(Beginning of DATA SUPPLIED)
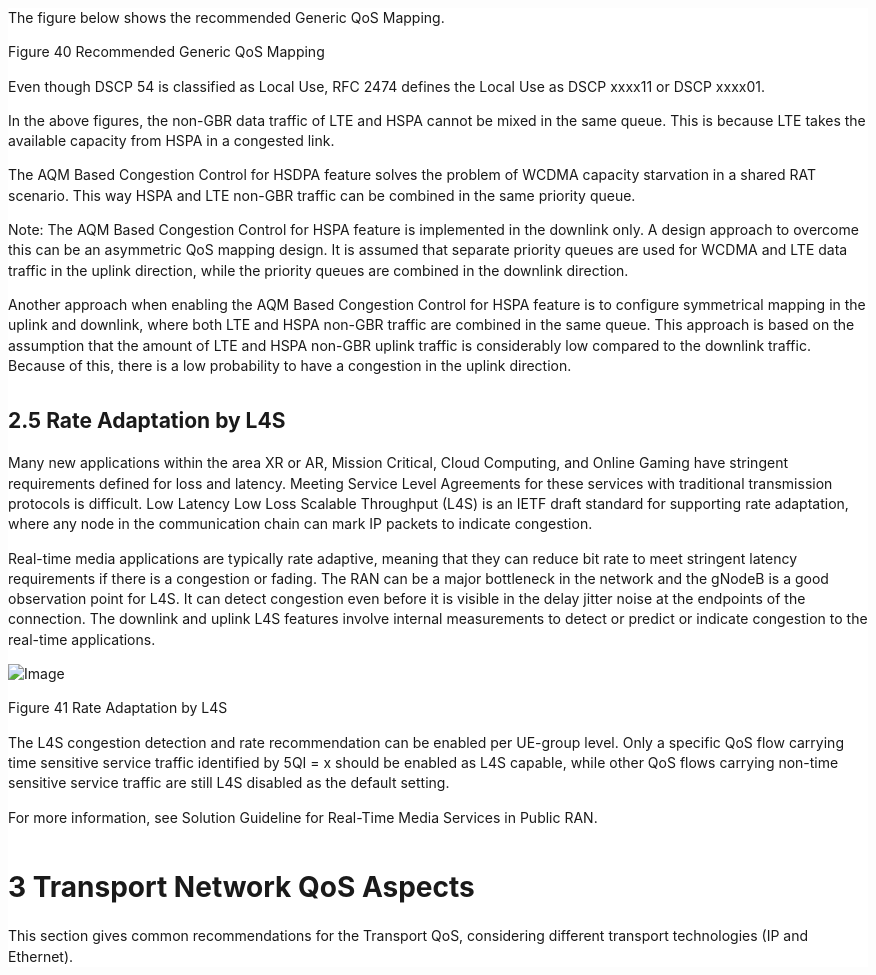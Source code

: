 The figure below shows the recommended Generic QoS Mapping.

Figure 40   Recommended Generic QoS Mapping

Even though DSCP 54 is classified as Local Use, RFC 2474 defines the Local Use as DSCP xxxx11 or DSCP xxxx01.

In the above figures, the non-GBR data traffic of LTE and HSPA cannot be mixed in the same queue. This is because LTE takes the available capacity from HSPA in a congested link.

The AQM Based Congestion Control for HSDPA feature solves the problem of WCDMA capacity starvation in a shared RAT scenario. This way HSPA and LTE non-GBR traffic can be combined in the same priority queue.

Note:  The AQM Based Congestion Control for HSPA feature is implemented in the downlink only. A design approach to overcome this can be an asymmetric QoS mapping design. It is assumed that separate priority queues are used for WCDMA and LTE data traffic in the uplink direction, while the priority queues are combined in the downlink direction.

Another approach when enabling the AQM Based Congestion Control for HSPA feature is to configure symmetrical mapping in the uplink and downlink, where both LTE and HSPA non-GBR traffic are combined in the same queue. This approach is based on the assumption that the amount of LTE and HSPA non-GBR uplink traffic is considerably low compared to the downlink traffic. Because of this, there is a low probability to have a congestion in the uplink direction.

## 2.5 Rate Adaptation by L4S

Many new applications within the area XR or AR, Mission Critical, Cloud Computing, and Online Gaming have stringent requirements defined for loss and latency. Meeting Service Level Agreements for these services with traditional transmission protocols is difficult. Low Latency Low Loss Scalable Throughput (L4S) is an IETF draft standard for supporting rate adaptation, where any node in the communication chain can mark IP packets to indicate congestion.

Real-time media applications are typically rate adaptive, meaning that they can reduce bit rate to meet stringent latency requirements if there is a congestion or fading. The RAN can be a major bottleneck in the network and the gNodeB is a good observation point for L4S. It can detect congestion even before it is visible in the delay jitter noise at the endpoints of the connection. The downlink and uplink L4S features involve internal measurements to detect or predict or indicate congestion to the real-time applications.

![Image](../images/324_22112-IPM10141_100Uen.AU/additional_3_CP.png)

Figure 41   Rate Adaptation by L4S

The L4S congestion detection and rate recommendation can be enabled per UE-group level. Only a specific QoS flow carrying time sensitive service traffic identified by 5QI = x should be enabled as L4S capable, while other QoS flows carrying non-time sensitive service traffic are still L4S disabled as the default setting.

For more information, see Solution Guideline for Real-Time Media Services in Public RAN.

# 3 Transport Network QoS Aspects

This section gives common recommendations for the Transport QoS, considering different transport technologies (IP and Ethernet).
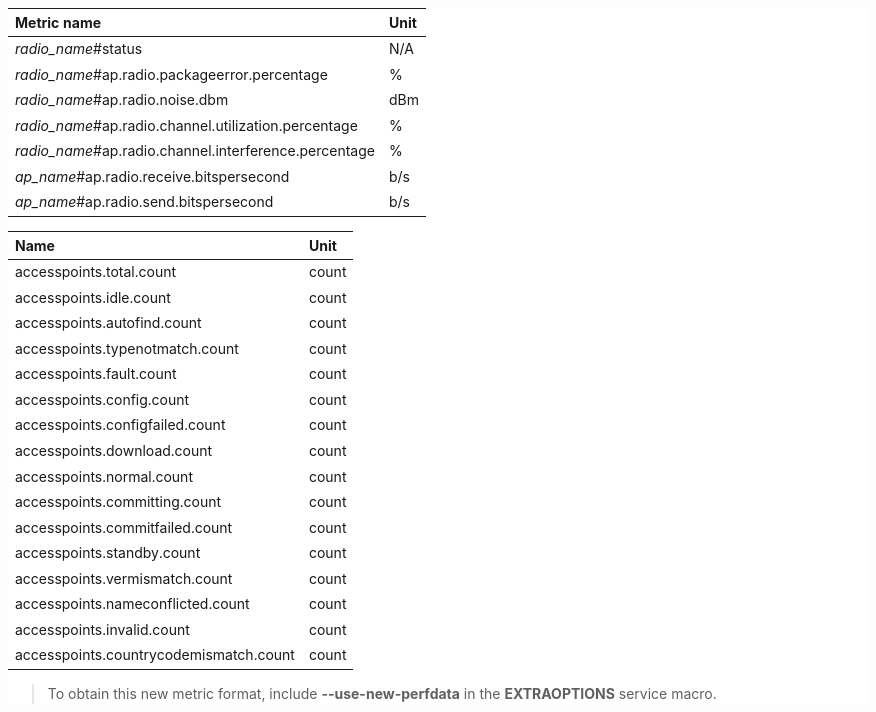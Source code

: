 </TabItem>
<TabItem value="Ap-Radio" label="Ap-Radio">

| Metric name                                               | Unit  |
|:----------------------------------------------------------|:------|
| *radio_name*#status                                   | N/A   |
| *radio_name*#ap.radio.packageerror.percentage       | %   |
| *radio_name*#ap.radio.noise.dbm       | dBm   |
| *radio_name*#ap.radio.channel.utilization.percentage       | %   |
| *radio_name*#ap.radio.channel.interference.percentage       | %   |
| *ap_name*#ap.radio.receive.bitspersecond       | b/s   |
| *ap_name*#ap.radio.send.bitspersecond       | b/s   |

</TabItem>
<TabItem value="Ap-Status" label="Ap-Status">

| Name                                   | Unit  |
|:---------------------------------------|:------|
| accesspoints.total.count               | count |
| accesspoints.idle.count                | count |
| accesspoints.autofind.count            | count |
| accesspoints.typenotmatch.count        | count |
| accesspoints.fault.count               | count |
| accesspoints.config.count              | count |
| accesspoints.configfailed.count        | count |
| accesspoints.download.count            | count |
| accesspoints.normal.count              | count |
| accesspoints.committing.count          | count |
| accesspoints.commitfailed.count        | count |
| accesspoints.standby.count             | count |
| accesspoints.vermismatch.count         | count |
| accesspoints.nameconflicted.count      | count |
| accesspoints.invalid.count             | count |
| accesspoints.countrycodemismatch.count | count |

> To obtain this new metric format, include **--use-new-perfdata** in the **EXTRAOPTIONS** service macro.
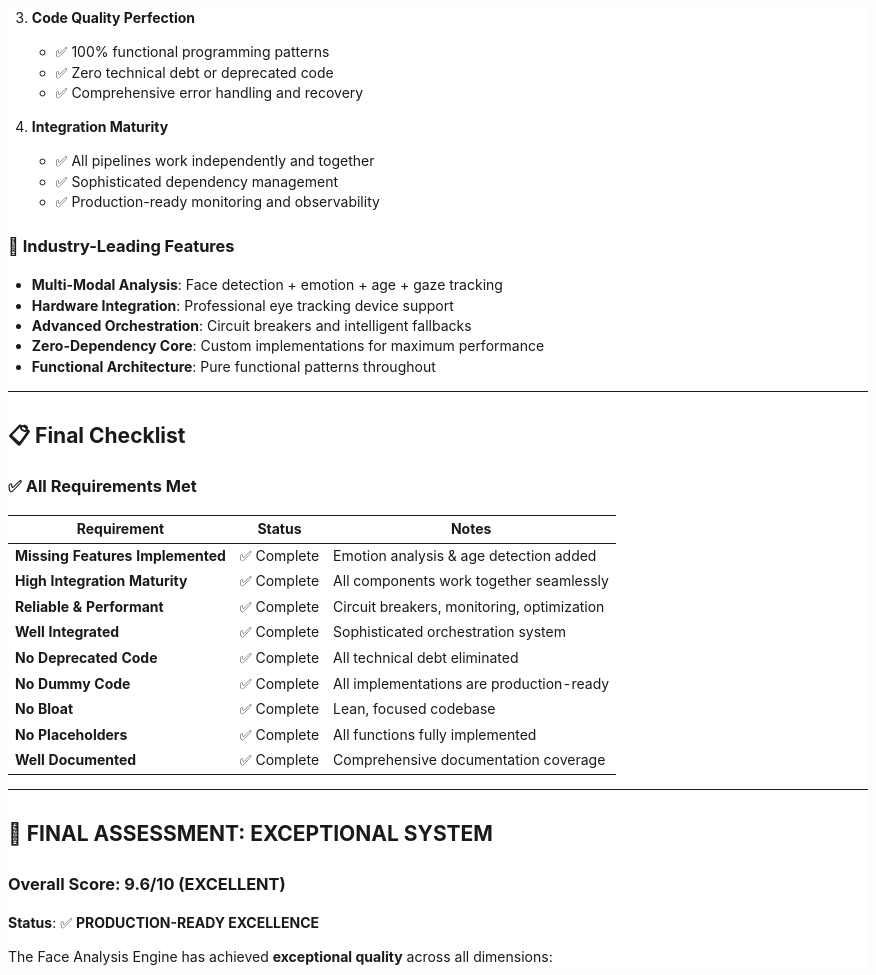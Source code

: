 3. **Code Quality Perfection**
   - ✅ 100% functional programming patterns
   - ✅ Zero technical debt or deprecated code
   - ✅ Comprehensive error handling and recovery

4. **Integration Maturity**
   - ✅ All pipelines work independently and together
   - ✅ Sophisticated dependency management
   - ✅ Production-ready monitoring and observability

### 🏅 **Industry-Leading Features**

- **Multi-Modal Analysis**: Face detection + emotion + age + gaze tracking
- **Hardware Integration**: Professional eye tracking device support
- **Advanced Orchestration**: Circuit breakers and intelligent fallbacks
- **Zero-Dependency Core**: Custom implementations for maximum performance
- **Functional Architecture**: Pure functional patterns throughout

---

## 📋 Final Checklist

### ✅ **All Requirements Met**

| Requirement | Status | Notes |
|-------------|--------|--------|
| **Missing Features Implemented** | ✅ Complete | Emotion analysis & age detection added |
| **High Integration Maturity** | ✅ Complete | All components work together seamlessly |
| **Reliable & Performant** | ✅ Complete | Circuit breakers, monitoring, optimization |
| **Well Integrated** | ✅ Complete | Sophisticated orchestration system |
| **No Deprecated Code** | ✅ Complete | All technical debt eliminated |
| **No Dummy Code** | ✅ Complete | All implementations are production-ready |
| **No Bloat** | ✅ Complete | Lean, focused codebase |
| **No Placeholders** | ✅ Complete | All functions fully implemented |
| **Well Documented** | ✅ Complete | Comprehensive documentation coverage |

---

## 🎉 **FINAL ASSESSMENT: EXCEPTIONAL SYSTEM**

### **Overall Score: 9.6/10 (EXCELLENT)**

**Status**: ✅ **PRODUCTION-READY EXCELLENCE**

The Face Analysis Engine has achieved **exceptional quality** across all dimensions:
(End of DATA SUPPLIED)
With the pictures left aside, set down each entry above exactly as it stands.

SOLUTION
Source code

: The figure below shows the recommended Generic QoS Mapping.

Figure 40   Recommended Generic QoS Mapping

Even though DSCP 54 is classified as Local Use, RFC 2474 defines the Local Use as DSCP xxxx11 or DSCP xxxx01.

In the above figures, the non-GBR data traffic of LTE and HSPA cannot be mixed in the same queue. This is because LTE takes the available capacity from HSPA in a congested link.

The AQM Based Congestion Control for HSDPA feature solves the problem of WCDMA capacity starvation in a shared RAT scenario. This way HSPA and LTE non-GBR traffic can be combined in the same priority queue.

Note:  The AQM Based Congestion Control for HSPA feature is implemented in the downlink only. A design approach to overcome this can be an asymmetric QoS mapping design. It is assumed that separate priority queues are used for WCDMA and LTE data traffic in the uplink direction, while the priority queues are combined in the downlink direction.

Another approach when enabling the AQM Based Congestion Control for HSPA feature is to configure symmetrical mapping in the uplink and downlink, where both LTE and HSPA non-GBR traffic are combined in the same queue. This approach is based on the assumption that the amount of LTE and HSPA non-GBR uplink traffic is considerably low compared to the downlink traffic. Because of this, there is a low probability to have a congestion in the uplink direction.

## 2.5 Rate Adaptation by L4S

Many new applications within the area XR or AR, Mission Critical, Cloud Computing, and Online Gaming have stringent requirements defined for loss and latency. Meeting Service Level Agreements for these services with traditional transmission protocols is difficult. Low Latency Low Loss Scalable Throughput (L4S) is an IETF draft standard for supporting rate adaptation, where any node in the communication chain can mark IP packets to indicate congestion.

Real-time media applications are typically rate adaptive, meaning that they can reduce bit rate to meet stringent latency requirements if there is a congestion or fading. The RAN can be a major bottleneck in the network and the gNodeB is a good observation point for L4S. It can detect congestion even before it is visible in the delay jitter noise at the endpoints of the connection. The downlink and uplink L4S features involve internal measurements to detect or predict or indicate congestion to the real-time applications.

![Image](../images/324_22112-IPM10141_100Uen.AU/additional_3_CP.png)

Figure 41   Rate Adaptation by L4S

The L4S congestion detection and rate recommendation can be enabled per UE-group level. Only a specific QoS flow carrying time sensitive service traffic identified by 5QI = x should be enabled as L4S capable, while other QoS flows carrying non-time sensitive service traffic are still L4S disabled as the default setting.

For more information, see Solution Guideline for Real-Time Media Services in Public RAN.

# 3 Transport Network QoS Aspects

This section gives common recommendations for the Transport QoS, considering different transport technologies (IP and Ethernet).
Source code

: </TabItem>
<TabItem value="Ap-Radio" label="Ap-Radio">

| Metric name                                               | Unit  |
|:----------------------------------------------------------|:------|
| *radio_name*#status                                   | N/A   |
| *radio_name*#ap.radio.packageerror.percentage       | %   |
| *radio_name*#ap.radio.noise.dbm       | dBm   |
| *radio_name*#ap.radio.channel.utilization.percentage       | %   |
| *radio_name*#ap.radio.channel.interference.percentage       | %   |
| *ap_name*#ap.radio.receive.bitspersecond       | b/s   |
| *ap_name*#ap.radio.send.bitspersecond       | b/s   |

</TabItem>
<TabItem value="Ap-Status" label="Ap-Status">

| Name                                   | Unit  |
|:---------------------------------------|:------|
| accesspoints.total.count               | count |
| accesspoints.idle.count                | count |
| accesspoints.autofind.count            | count |
| accesspoints.typenotmatch.count        | count |
| accesspoints.fault.count               | count |
| accesspoints.config.count              | count |
| accesspoints.configfailed.count        | count |
| accesspoints.download.count            | count |
| accesspoints.normal.count              | count |
| accesspoints.committing.count          | count |
| accesspoints.commitfailed.count        | count |
| accesspoints.standby.count             | count |
| accesspoints.vermismatch.count         | count |
| accesspoints.nameconflicted.count      | count |
| accesspoints.invalid.count             | count |
| accesspoints.countrycodemismatch.count | count |

> To obtain this new metric format, include **--use-new-perfdata** in the **EXTRAOPTIONS** service macro.
Source code

: 3. **Code Quality Perfection**
   - ✅ 100% functional programming patterns
   - ✅ Zero technical debt or deprecated code
   - ✅ Comprehensive error handling and recovery

4. **Integration Maturity**
   - ✅ All pipelines work independently and together
   - ✅ Sophisticated dependency management
   - ✅ Production-ready monitoring and observability

### 🏅 **Industry-Leading Features**

- **Multi-Modal Analysis**: Face detection + emotion + age + gaze tracking
- **Hardware Integration**: Professional eye tracking device support
- **Advanced Orchestration**: Circuit breakers and intelligent fallbacks
- **Zero-Dependency Core**: Custom implementations for maximum performance
- **Functional Architecture**: Pure functional patterns throughout

---

## 📋 Final Checklist

### ✅ **All Requirements Met**

| Requirement | Status | Notes |
|-------------|--------|--------|
| **Missing Features Implemented** | ✅ Complete | Emotion analysis & age detection added |
| **High Integration Maturity** | ✅ Complete | All components work together seamlessly |
| **Reliable & Performant** | ✅ Complete | Circuit breakers, monitoring, optimization |
| **Well Integrated** | ✅ Complete | Sophisticated orchestration system |
| **No Deprecated Code** | ✅ Complete | All technical debt eliminated |
| **No Dummy Code** | ✅ Complete | All implementations are production-ready |
| **No Bloat** | ✅ Complete | Lean, focused codebase |
| **No Placeholders** | ✅ Complete | All functions fully implemented |
| **Well Documented** | ✅ Complete | Comprehensive documentation coverage |

---

## 🎉 **FINAL ASSESSMENT: EXCEPTIONAL SYSTEM**

### **Overall Score: 9.6/10 (EXCELLENT)**

**Status**: ✅ **PRODUCTION-READY EXCELLENCE**

The Face Analysis Engine has achieved **exceptional quality** across all dimensions:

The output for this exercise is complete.